This exercise asks for a copy of each line in the records below with the word "rate" in it.
Start of Records for this exercise
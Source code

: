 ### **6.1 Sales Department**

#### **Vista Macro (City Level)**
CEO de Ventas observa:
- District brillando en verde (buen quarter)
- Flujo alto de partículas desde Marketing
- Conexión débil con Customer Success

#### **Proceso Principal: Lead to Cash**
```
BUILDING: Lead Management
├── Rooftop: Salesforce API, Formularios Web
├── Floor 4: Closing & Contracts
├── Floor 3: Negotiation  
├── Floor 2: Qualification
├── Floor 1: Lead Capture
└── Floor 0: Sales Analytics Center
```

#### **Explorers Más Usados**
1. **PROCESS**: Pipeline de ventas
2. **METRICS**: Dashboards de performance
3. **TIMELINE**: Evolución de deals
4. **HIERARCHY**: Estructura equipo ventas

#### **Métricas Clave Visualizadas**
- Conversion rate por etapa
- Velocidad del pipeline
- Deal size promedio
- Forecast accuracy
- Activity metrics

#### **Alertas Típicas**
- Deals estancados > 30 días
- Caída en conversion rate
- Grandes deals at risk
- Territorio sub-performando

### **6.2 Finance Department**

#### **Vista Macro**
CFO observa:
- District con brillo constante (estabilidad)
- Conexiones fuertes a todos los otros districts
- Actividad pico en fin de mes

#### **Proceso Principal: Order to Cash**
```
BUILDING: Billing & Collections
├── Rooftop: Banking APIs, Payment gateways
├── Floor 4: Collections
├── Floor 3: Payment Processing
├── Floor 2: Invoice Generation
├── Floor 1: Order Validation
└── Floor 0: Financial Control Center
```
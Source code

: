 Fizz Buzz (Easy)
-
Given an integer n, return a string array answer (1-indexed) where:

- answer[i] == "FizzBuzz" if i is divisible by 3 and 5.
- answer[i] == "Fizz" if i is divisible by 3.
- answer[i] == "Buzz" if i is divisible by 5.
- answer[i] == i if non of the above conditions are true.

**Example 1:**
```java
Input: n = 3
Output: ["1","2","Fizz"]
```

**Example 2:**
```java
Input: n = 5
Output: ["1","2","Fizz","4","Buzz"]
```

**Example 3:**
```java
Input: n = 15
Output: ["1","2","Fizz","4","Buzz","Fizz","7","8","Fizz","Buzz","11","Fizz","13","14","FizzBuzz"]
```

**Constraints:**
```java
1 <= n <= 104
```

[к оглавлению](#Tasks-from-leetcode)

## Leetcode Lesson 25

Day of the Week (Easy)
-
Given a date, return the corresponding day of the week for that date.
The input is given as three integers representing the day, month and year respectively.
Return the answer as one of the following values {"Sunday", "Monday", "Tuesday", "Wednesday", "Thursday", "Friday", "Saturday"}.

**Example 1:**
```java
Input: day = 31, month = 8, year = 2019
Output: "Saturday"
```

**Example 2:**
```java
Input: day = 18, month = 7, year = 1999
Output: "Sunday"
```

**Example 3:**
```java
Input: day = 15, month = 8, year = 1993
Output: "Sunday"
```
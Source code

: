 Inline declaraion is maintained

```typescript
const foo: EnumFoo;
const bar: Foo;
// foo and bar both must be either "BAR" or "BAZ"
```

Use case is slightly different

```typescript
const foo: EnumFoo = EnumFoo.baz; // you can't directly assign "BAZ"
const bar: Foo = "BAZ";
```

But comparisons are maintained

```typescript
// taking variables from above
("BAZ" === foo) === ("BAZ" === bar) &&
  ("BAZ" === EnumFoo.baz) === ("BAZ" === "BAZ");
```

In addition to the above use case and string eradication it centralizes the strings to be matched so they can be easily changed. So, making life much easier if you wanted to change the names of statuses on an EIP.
End of Records for this exercise
Solution for this exercise
- Conversion rate por etapa
- Caída en conversion rate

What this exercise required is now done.